* _Assigned task_
Determine the number of lines in the entries below in which the word "solvent" appears, and reply with that number only.

* _Given records_
-----

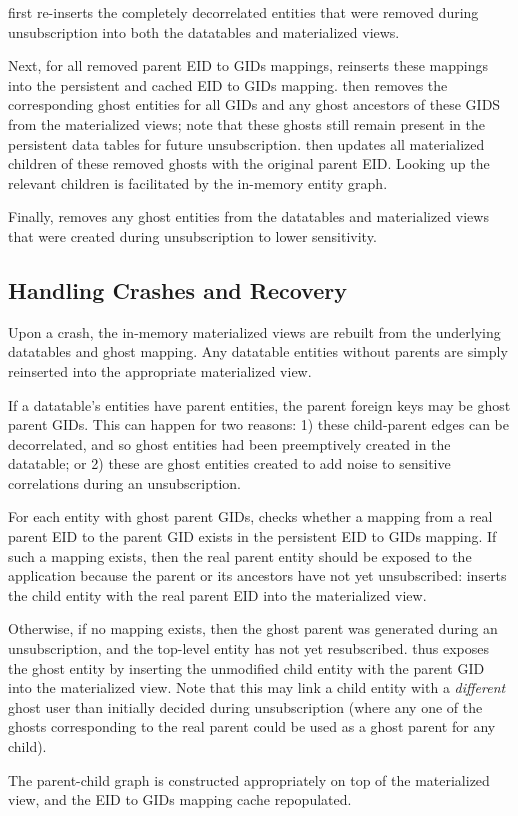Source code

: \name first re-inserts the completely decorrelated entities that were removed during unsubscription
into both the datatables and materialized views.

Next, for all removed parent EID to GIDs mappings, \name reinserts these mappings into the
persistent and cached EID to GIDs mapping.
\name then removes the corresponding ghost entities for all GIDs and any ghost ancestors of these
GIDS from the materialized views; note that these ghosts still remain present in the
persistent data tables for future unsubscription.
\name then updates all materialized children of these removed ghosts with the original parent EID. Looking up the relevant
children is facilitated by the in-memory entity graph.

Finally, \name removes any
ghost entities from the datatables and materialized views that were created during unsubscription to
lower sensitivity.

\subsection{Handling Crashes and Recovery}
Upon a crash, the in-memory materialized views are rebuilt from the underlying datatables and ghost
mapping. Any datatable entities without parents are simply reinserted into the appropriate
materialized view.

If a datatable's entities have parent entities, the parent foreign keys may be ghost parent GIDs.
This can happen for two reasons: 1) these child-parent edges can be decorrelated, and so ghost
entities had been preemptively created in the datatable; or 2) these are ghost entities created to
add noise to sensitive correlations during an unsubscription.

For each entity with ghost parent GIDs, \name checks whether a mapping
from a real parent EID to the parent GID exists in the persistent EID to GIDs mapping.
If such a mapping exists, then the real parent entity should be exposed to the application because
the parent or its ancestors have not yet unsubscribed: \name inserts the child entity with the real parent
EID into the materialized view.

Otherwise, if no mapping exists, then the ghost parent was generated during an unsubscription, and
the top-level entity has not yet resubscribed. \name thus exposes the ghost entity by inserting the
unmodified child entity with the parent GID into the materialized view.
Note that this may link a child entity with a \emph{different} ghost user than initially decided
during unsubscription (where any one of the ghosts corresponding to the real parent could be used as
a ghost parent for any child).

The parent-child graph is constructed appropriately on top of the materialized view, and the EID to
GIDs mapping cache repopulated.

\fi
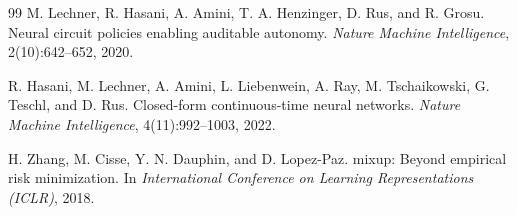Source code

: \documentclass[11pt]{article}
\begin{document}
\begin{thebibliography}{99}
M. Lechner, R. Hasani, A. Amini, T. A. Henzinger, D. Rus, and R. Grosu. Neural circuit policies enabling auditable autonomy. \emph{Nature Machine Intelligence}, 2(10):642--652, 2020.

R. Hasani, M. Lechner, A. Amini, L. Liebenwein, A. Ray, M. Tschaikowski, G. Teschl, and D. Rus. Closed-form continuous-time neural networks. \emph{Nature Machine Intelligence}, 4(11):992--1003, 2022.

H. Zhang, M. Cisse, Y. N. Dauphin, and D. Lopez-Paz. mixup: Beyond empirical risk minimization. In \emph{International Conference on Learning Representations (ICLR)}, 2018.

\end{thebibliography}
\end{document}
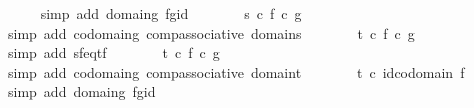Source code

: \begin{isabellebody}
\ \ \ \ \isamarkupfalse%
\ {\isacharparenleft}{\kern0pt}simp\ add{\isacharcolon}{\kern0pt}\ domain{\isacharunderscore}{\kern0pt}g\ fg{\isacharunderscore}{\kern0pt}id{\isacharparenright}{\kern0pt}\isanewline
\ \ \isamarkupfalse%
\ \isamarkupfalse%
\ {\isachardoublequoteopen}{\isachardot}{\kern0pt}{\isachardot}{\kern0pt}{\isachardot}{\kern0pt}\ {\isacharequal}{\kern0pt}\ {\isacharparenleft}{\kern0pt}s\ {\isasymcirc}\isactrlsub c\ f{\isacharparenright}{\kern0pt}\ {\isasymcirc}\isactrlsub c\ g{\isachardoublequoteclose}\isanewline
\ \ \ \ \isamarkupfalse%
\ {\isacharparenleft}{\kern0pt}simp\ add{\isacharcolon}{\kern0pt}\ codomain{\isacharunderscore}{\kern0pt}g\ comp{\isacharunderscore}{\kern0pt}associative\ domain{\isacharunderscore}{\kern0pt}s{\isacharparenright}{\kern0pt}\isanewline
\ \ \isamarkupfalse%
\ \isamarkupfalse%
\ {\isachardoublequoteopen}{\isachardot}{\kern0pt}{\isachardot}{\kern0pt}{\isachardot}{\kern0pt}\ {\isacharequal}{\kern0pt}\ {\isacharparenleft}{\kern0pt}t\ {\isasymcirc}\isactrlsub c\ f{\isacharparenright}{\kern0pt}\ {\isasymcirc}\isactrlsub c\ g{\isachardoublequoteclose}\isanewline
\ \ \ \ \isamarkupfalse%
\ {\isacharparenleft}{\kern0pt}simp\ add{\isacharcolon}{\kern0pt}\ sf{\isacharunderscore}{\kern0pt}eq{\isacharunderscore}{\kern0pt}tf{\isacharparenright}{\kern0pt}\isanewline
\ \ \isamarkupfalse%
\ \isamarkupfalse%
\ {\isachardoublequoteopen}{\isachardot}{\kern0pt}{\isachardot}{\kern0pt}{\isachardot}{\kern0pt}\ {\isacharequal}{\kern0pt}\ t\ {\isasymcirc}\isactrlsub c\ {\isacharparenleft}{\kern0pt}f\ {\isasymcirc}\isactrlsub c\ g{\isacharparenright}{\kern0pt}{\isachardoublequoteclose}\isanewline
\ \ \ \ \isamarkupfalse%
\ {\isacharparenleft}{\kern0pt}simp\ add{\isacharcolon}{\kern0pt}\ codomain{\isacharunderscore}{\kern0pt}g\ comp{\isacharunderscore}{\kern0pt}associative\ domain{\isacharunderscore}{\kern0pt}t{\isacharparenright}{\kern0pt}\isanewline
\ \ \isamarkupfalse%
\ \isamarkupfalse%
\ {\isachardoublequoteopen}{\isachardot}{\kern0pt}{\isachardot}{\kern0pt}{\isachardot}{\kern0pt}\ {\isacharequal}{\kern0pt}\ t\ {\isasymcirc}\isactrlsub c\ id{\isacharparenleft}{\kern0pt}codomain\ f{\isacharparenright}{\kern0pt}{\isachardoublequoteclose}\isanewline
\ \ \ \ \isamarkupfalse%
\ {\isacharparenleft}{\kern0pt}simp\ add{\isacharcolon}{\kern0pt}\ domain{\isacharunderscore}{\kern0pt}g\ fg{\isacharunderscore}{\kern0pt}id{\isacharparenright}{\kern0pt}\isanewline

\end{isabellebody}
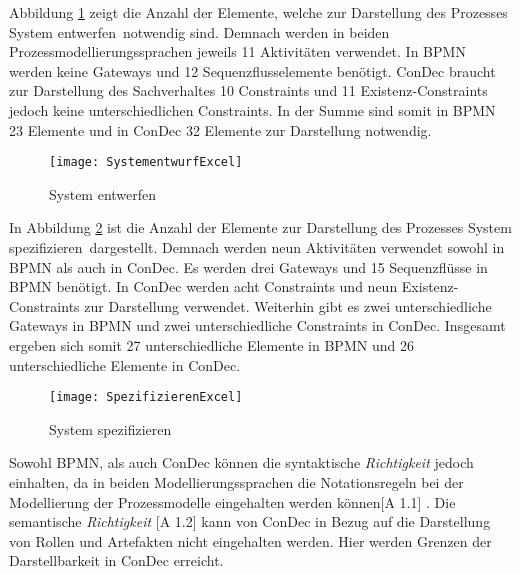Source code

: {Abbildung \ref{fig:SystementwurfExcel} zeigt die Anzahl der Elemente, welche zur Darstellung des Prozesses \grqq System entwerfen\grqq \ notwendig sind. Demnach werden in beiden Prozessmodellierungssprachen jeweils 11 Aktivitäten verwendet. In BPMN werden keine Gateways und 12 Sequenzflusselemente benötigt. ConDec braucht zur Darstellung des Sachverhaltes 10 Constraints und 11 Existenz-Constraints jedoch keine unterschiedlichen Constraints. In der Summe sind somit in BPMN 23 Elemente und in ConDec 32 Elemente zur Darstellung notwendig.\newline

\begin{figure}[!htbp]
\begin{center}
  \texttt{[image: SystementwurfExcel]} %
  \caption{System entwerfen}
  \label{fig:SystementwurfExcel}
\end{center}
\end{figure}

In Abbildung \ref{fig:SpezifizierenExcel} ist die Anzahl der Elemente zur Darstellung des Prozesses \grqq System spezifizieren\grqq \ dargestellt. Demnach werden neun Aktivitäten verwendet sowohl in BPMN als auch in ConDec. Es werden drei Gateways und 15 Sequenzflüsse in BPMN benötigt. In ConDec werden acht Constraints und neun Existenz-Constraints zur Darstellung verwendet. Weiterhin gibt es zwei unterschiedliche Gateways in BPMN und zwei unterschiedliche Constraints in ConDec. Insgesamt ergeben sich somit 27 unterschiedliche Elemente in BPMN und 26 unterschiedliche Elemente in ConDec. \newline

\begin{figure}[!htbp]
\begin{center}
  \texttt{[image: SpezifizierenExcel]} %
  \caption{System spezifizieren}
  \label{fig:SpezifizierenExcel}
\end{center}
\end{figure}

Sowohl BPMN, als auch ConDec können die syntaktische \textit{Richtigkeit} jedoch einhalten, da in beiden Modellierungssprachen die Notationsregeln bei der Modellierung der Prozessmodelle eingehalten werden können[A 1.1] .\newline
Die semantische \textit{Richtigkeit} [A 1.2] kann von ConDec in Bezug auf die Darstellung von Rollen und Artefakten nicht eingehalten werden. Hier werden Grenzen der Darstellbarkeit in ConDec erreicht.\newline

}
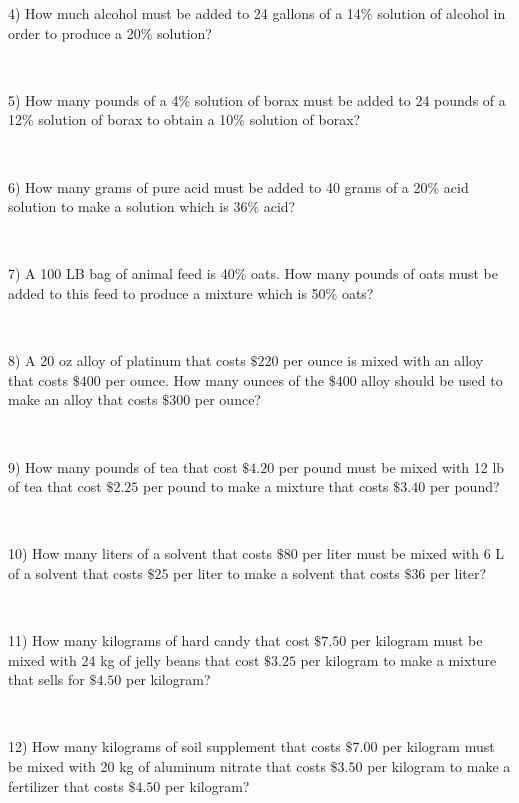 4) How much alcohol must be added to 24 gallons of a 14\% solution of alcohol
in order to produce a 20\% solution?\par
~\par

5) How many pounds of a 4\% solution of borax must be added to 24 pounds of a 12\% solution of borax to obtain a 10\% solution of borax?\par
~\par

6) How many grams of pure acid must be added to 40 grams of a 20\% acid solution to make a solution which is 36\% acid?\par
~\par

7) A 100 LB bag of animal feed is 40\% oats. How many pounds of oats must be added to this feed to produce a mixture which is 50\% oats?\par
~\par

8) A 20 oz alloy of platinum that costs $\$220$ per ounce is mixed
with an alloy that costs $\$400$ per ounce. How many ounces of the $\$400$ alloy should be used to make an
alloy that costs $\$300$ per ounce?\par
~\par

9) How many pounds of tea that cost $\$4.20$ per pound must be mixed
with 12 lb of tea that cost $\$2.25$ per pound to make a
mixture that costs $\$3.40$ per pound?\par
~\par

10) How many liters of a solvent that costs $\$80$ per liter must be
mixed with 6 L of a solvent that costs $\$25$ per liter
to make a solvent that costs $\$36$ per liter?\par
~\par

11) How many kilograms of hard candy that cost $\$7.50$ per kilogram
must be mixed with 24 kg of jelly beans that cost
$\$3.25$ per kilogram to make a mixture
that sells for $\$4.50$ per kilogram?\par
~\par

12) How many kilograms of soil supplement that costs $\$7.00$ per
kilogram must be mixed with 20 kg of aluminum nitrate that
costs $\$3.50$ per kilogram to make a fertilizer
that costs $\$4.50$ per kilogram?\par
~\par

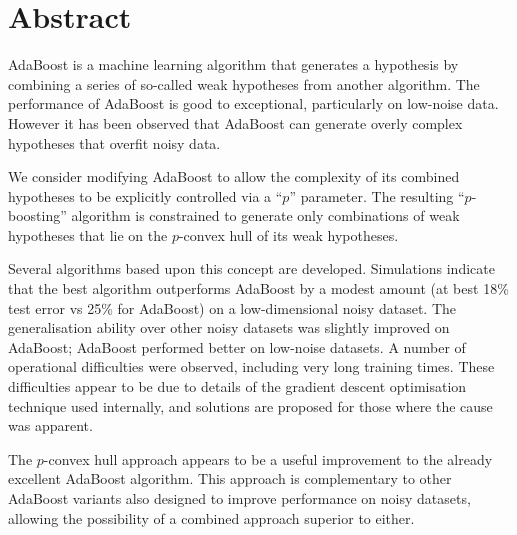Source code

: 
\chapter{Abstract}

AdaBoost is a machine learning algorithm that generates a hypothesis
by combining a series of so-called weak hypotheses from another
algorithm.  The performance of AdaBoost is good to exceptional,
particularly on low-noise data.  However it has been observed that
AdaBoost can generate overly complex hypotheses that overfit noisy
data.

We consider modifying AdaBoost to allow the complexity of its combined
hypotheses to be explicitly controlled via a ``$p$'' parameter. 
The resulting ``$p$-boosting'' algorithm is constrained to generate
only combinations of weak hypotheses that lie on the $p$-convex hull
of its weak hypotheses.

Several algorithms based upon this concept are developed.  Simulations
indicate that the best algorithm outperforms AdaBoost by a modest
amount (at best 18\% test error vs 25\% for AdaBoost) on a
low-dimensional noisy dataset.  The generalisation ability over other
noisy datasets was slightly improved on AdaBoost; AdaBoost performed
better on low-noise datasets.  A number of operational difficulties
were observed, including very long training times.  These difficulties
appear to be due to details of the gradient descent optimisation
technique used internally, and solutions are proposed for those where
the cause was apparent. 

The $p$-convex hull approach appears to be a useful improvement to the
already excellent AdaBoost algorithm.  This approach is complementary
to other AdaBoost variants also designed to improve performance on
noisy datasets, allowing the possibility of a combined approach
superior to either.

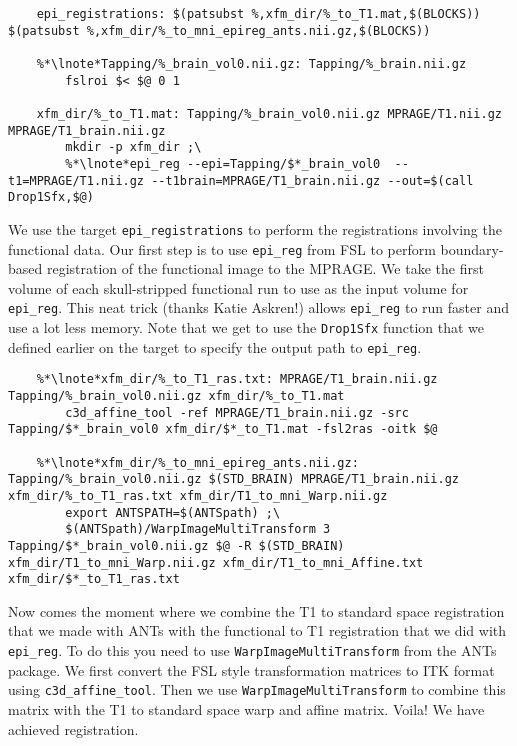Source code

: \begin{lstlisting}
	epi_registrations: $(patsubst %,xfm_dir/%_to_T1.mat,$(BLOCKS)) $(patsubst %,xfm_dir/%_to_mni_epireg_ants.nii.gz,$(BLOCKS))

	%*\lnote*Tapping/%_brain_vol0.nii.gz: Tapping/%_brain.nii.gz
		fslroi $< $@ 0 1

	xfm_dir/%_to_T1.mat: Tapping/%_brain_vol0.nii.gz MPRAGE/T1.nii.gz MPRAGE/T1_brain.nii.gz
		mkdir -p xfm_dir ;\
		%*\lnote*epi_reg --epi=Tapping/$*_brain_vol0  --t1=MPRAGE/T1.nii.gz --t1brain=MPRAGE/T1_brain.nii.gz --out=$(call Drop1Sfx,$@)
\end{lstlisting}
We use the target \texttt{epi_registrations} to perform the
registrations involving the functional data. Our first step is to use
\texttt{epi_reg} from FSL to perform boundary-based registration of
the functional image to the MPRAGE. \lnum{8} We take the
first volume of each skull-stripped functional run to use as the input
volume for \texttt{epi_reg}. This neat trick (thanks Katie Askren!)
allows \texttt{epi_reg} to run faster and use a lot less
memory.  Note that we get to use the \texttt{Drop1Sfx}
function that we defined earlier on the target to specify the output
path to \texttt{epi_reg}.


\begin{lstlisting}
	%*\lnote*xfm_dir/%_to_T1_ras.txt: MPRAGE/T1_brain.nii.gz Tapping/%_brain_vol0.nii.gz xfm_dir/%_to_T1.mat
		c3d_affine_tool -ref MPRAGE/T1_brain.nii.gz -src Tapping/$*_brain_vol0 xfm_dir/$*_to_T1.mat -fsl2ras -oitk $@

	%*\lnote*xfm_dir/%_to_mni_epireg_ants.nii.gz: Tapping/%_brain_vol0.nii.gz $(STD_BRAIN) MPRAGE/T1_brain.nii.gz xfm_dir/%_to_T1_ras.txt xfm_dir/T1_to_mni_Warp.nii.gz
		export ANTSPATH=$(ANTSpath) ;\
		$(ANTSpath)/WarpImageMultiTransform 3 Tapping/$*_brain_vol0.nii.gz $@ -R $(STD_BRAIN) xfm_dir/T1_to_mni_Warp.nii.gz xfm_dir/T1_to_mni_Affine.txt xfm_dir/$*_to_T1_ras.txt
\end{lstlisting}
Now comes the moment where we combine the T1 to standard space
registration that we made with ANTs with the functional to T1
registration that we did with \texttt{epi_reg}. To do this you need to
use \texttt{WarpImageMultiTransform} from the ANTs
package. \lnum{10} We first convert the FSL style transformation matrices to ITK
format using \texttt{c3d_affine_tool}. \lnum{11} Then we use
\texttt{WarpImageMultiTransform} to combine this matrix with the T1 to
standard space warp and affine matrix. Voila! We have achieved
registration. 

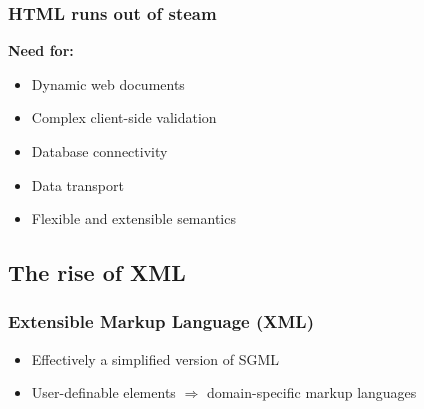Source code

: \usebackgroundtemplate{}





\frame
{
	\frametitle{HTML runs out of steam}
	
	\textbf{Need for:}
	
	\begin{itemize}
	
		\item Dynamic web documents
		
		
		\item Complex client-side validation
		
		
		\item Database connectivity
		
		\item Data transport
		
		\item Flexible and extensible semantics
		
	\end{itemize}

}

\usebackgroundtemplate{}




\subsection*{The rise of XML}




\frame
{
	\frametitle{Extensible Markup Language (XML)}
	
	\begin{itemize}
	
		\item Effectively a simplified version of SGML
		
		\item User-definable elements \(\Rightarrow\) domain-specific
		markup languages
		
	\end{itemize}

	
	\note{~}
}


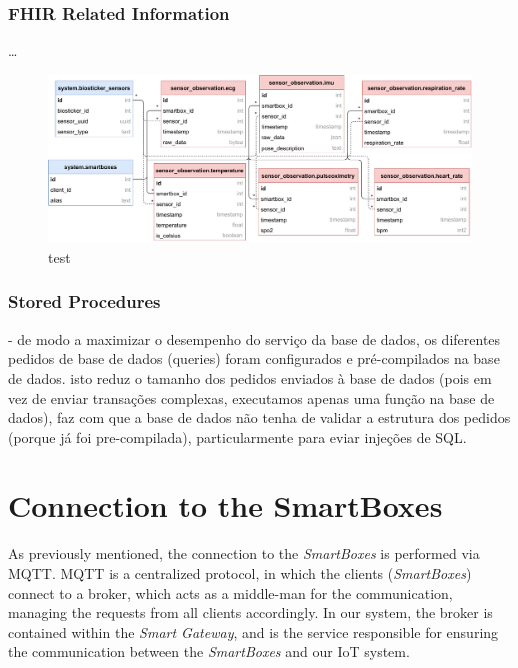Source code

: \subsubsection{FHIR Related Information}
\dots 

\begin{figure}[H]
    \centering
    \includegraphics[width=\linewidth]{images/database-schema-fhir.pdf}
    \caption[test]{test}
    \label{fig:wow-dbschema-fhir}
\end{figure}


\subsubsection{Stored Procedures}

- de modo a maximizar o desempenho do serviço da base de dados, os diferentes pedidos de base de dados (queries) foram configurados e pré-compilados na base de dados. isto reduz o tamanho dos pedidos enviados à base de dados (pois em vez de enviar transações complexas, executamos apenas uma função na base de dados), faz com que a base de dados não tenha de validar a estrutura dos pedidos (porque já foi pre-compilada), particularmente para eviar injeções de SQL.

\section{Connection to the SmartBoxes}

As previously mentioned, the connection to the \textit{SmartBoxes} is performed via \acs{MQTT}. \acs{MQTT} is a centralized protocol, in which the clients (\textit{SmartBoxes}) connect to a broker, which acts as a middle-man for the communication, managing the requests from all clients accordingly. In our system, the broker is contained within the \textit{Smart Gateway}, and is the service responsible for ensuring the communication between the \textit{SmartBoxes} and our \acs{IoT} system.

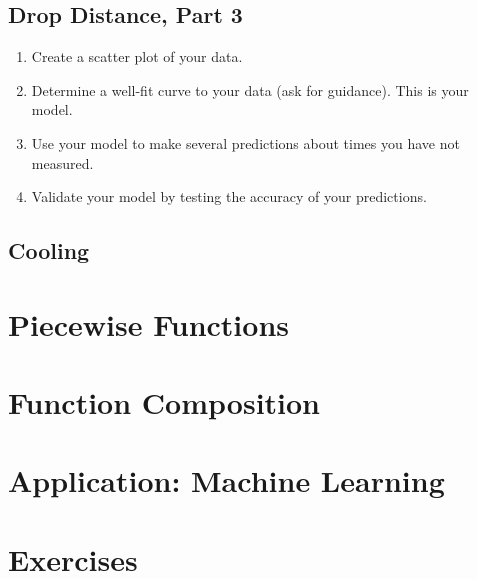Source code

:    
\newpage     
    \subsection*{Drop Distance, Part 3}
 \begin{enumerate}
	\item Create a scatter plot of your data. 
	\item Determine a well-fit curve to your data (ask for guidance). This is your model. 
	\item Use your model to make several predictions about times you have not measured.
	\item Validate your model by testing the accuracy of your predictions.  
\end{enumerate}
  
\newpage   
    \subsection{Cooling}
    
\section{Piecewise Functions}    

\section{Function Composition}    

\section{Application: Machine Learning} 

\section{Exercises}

-----

* _Problem solution_
3